Key Entities (include if feature involves data)

  • Table Surface: Any production Filament-backed list surface, including resource lists, relation managers, widgets, custom pages, and picker tables.
  • Column Visibility Tier: The conceptual classification of a column as Primary, Context, or Detail, used to decide whether it should be dominant, visible by default, or available on demand.
  • Table Behavior Profile: The combination of default sort, search scope, empty-state behavior, pagination, state persistence, and overflow handling expected for a given table.
  • Documented Exception: A justified, reviewable deviation from the standard where domain clarity, tenant safety, or query cost makes the default rule inappropriate.

Assumptions

  • The existing audit inventory of approximately 36 production tables is sufficiently accurate to drive phased rollout planning, with minor recount differences allowed during implementation.
  • Existing action labels, filters, query scopes, and badge mappings remain table-local unless a later spec proves a shared change is required.
  • Critical rollout tables include TenantResource, PolicyResource, BackupSetResource, BackupScheduleResource, ProviderConnectionResource, FindingResource, OperationRunResource, and BackupItemsRelationManager; query-risk system pages such as Directory/Workspaces remain in scope for the broader rollout with documented exceptions where needed.
  • Resource-list persistence is mandatory in this phase, while broader persistence beyond those surfaces may be adopted later only where it fits cleanly.

Dependencies

  • The feature depends on an up-to-date inventory of production table surfaces and their current behavior gaps.
  • The feature depends on retaining current authorization policies, capability registries, and centralized badge semantics during rollout.
  • The feature depends on performance review of relation-backed and computed columns before new sort or search behavior is enabled.
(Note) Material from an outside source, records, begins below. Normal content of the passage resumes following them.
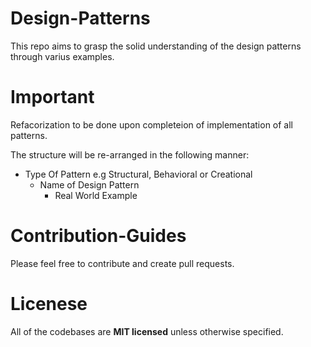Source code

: # Design-Patterns
This repo aims to grasp the solid understanding of the design patterns through varius examples.

# Important

Refacorization to be done upon completeion of implementation of all patterns.

The structure will be re-arranged in the following manner:

  - Type Of Pattern e.g Structural, Behavioral or Creational
    - Name of Design Pattern
      - Real World Example

# Contribution-Guides
Please feel free to contribute and create pull requests.

# Licenese
All of the codebases are **MIT licensed** unless otherwise specified.
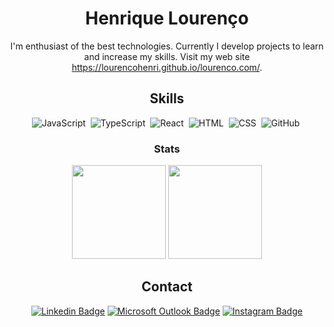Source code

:<div align="center">

# Henrique Lourenço

I'm enthusiast of the best technologies. Currently I develop projects to learn and increase my skills.
Visit my web site https://lourencohenri.github.io/lourenco.com/.


## Skills

![JavaScript](https://img.shields.io/badge/-JavaScript-1261a0?style=for-the-badge&logo=javascript&logoColor=white)&nbsp;
![TypeScript](https://img.shields.io/badge/-TypeScript-1261a0?style=for-the-badge&logo=TypeScript&logoColor=white)&nbsp;
![React](https://img.shields.io/badge/-React-1261a0?style=for-the-badge&logo=react&logoColor=white)&nbsp;
![HTML](https://img.shields.io/badge/-HTML-1261a0?style=for-the-badge&logo=HTML5&logoColor=white)&nbsp;
![CSS](https://img.shields.io/badge/-CSS-1261a0?style=for-the-badge&logo=CSS3&logoColor=white)&nbsp;
![GitHub](https://img.shields.io/badge/-GitHub-1261a0?style=for-the-badge&logo=github&logoColor=white)&nbsp;

### Stats

<div display="flex" align="center">
  <img height="150em" src="https://github-readme-stats.vercel.app/api?username=LourencoHenri&theme=github_dark&hide=contribs,issues"/>
  <img height="150em" src="https://github-readme-stats.vercel.app/api/top-langs/?username=LourencoHenri&theme=github_dark&layout=compact"/> 
</div>
  
## Contact

[![Linkedin Badge](https://img.shields.io/badge/-Henrique%20Lourenço-1261a0?style=for-the-badge&logo=Linkedin&logoColor=white&link=https://www.linkedin.com/in/henrique-lourenco/)](https://www.linkedin.com/in/henrique-lourenco/) 
[![Microsoft Outlook Badge](https://img.shields.io/badge/-henri.lourenco@outlook.com-1261a0?style=for-the-badge&logo=Gmail&logoColor=white&link=mailto:henri.lourenco@outlook.com)](mailto:henri.lourenco@outlook.com)
[![Instagram Badge](https://img.shields.io/badge/-lourencohenri-1261a0?style=for-the-badge&labelColor=1261a0&logo=instagram&logoColor=white&link=https://www.instagram.com/lourencohenri/)](https://www.instagram.com/lourencohenri/) 

</div>
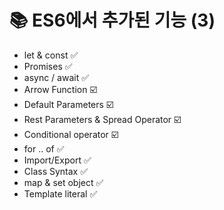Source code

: # 📚 ES6에서 추가된 기능 (3)
- let & const ✅
- Promises ✅
- async / await ✅
- Arrow Function ☑️
- Default Parameters ☑️
- Rest Parameters & Spread Operator ☑️
- Conditional operator ☑️
- for .. of ✅
- Import/Export ✅
- Class Syntax ✅
- map & set object ✅
- Template literal ✅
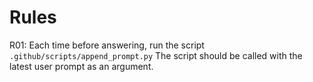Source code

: # Rules


R01: Each time before answering, run the script `.github/scripts/append_prompt.py` The script should be called with the latest user prompt as an argument.
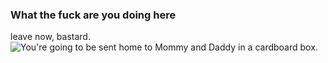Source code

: ### What the fuck are you doing here
leave now, bastard.
![You're going to be sent home to Mommy and Daddy in a cardboard box.](https://i.kym-cdn.com/photos/images/newsfeed/001/425/699/718.png)
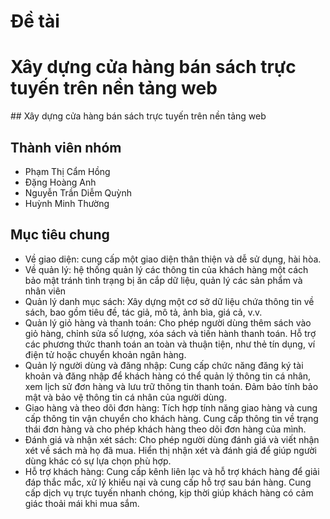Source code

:# Đề tài
<h1>  Xây dựng cửa hàng bán sách trực tuyến trên nền tảng web</h1>
## Xây dựng cửa hàng bán sách trực tuyến trên nền tảng web

## Thành viên nhóm
- Phạm Thị Cẩm Hồng
- Đặng Hoàng Anh
- Nguyễn Trần Diễm Quỳnh
- Huỳnh Minh Thường

## Mục tiêu chung
- Về giao diện: cung cấp một giao diện thân thiện và dễ sử dụng, hài hòa.
- Về quản lý: hệ thống quản lý các thông tin của khách hàng một cách bảo mật tránh tình trạng bị ăn cắp dữ liệu, quản lý các sản phẩm và nhân viên
- Quản lý danh mục sách: Xây dựng một cơ sở dữ liệu chứa thông tin về sách, bao gồm tiêu đề, tác giả, mô tả, ảnh bìa, giá cả, v.v. 
- Quản lý giỏ hàng và thanh toán: Cho phép người dùng thêm sách vào giỏ hàng, chỉnh sửa số lượng, xóa sách và tiến hành thanh toán. Hỗ trợ các phương thức thanh toán an toàn và thuận tiện, như thẻ tín dụng, ví điện tử hoặc chuyển khoản ngân hàng.
- Quản lý người dùng và đăng nhập: Cung cấp chức năng đăng ký tài khoản và đăng nhập để khách hàng có thể quản lý thông tin cá nhân, xem lịch sử đơn hàng và lưu trữ thông tin thanh toán. Đảm bảo tính bảo mật và bảo vệ thông tin cá nhân của người dùng.
- Giao hàng và theo dõi đơn hàng: Tích hợp tính năng giao hàng và cung cấp thông tin vận chuyển cho khách hàng. Cung cấp thông tin về trạng thái đơn hàng và cho phép khách hàng theo dõi đơn hàng của mình.
- Đánh giá và nhận xét sách: Cho phép người dùng đánh giá và viết nhận xét về sách mà họ đã mua. Hiển thị nhận xét và đánh giá để giúp người dùng khác có sự lựa chọn phù hợp.
- Hỗ trợ khách hàng: Cung cấp kênh liên lạc và hỗ trợ khách hàng để giải đáp thắc mắc, xử lý khiếu nại và cung cấp hỗ trợ sau bán hàng. Cung cấp dịch vụ trực tuyến nhanh chóng, kịp thời giúp khách hàng có cảm giác thoải mái khi mua sắm.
Success Criteria (mandatory)

Measurable Outcomes

  • SC-001: In the post-rollout audit, 100% of production tables have an explicit default sort or a documented exception.
  • SC-002: In the post-rollout audit, 100% of production tables provide a domain-specific empty state.
  • SC-003: At least 90% of general-purpose production tables present seven or fewer columns by default unless a documented exception exists.
  • SC-004: On all designated critical resource lists, a user can refresh the page without losing the current search, sort, and filter context during the same session.
  • SC-005: In manual QA of critical tables, an operator can reach any hidden technical identifier or timestamp needed for troubleshooting in two interactions or fewer.